EXERCISE:
Could you find every line in the entries below that holds the word "싱스파크" and copy it?

DATA TO USE:
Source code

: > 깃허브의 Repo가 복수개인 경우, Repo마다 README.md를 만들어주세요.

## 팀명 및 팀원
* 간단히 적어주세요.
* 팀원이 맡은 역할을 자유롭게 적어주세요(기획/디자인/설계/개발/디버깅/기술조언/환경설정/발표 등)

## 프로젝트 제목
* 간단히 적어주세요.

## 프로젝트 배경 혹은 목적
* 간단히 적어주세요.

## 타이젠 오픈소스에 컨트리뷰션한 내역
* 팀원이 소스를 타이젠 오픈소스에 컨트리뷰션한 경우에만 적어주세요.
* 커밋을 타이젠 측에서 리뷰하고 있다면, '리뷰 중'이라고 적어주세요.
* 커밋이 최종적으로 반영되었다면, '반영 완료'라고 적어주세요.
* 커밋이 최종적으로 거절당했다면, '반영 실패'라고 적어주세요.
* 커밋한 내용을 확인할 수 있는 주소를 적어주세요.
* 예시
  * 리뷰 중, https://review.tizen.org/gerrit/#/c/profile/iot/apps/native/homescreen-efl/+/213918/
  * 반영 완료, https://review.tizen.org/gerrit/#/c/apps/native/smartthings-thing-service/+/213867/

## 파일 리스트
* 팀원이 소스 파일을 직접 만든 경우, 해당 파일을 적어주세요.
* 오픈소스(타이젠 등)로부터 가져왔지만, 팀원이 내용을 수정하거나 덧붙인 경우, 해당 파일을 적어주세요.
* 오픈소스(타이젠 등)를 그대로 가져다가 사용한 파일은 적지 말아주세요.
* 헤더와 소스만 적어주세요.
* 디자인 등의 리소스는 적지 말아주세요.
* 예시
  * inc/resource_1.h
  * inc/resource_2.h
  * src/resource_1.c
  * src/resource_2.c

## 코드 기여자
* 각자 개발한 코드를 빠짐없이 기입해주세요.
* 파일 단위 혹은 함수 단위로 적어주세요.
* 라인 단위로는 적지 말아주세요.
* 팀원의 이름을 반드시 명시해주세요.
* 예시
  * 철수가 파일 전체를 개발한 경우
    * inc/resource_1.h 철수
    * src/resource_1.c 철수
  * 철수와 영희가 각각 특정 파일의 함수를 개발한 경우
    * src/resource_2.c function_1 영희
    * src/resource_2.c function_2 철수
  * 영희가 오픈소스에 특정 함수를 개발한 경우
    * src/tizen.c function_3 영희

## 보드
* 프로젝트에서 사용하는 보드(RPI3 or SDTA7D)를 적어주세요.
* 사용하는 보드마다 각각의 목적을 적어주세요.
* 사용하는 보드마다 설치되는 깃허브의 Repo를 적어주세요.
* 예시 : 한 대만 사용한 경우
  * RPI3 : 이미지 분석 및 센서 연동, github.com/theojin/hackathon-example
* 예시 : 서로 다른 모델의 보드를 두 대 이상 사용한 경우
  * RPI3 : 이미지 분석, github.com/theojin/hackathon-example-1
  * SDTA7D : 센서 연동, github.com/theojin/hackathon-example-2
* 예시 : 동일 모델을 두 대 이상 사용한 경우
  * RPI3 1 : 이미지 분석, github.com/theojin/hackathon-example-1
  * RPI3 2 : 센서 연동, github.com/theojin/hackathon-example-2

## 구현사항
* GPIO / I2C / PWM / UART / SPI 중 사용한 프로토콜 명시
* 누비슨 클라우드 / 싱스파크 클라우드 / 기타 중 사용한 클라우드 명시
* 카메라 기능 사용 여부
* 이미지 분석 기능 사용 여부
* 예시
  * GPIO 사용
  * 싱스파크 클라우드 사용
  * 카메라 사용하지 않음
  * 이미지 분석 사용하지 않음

---

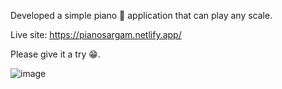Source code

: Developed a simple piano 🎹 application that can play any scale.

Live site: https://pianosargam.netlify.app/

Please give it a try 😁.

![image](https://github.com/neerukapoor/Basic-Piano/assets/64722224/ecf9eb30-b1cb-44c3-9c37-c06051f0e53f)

FINISHED TASK:
* 누비슨 클라우드 / 싱스파크 클라우드 / 기타 중 사용한 클라우드 명시
  * 싱스파크 클라우드 사용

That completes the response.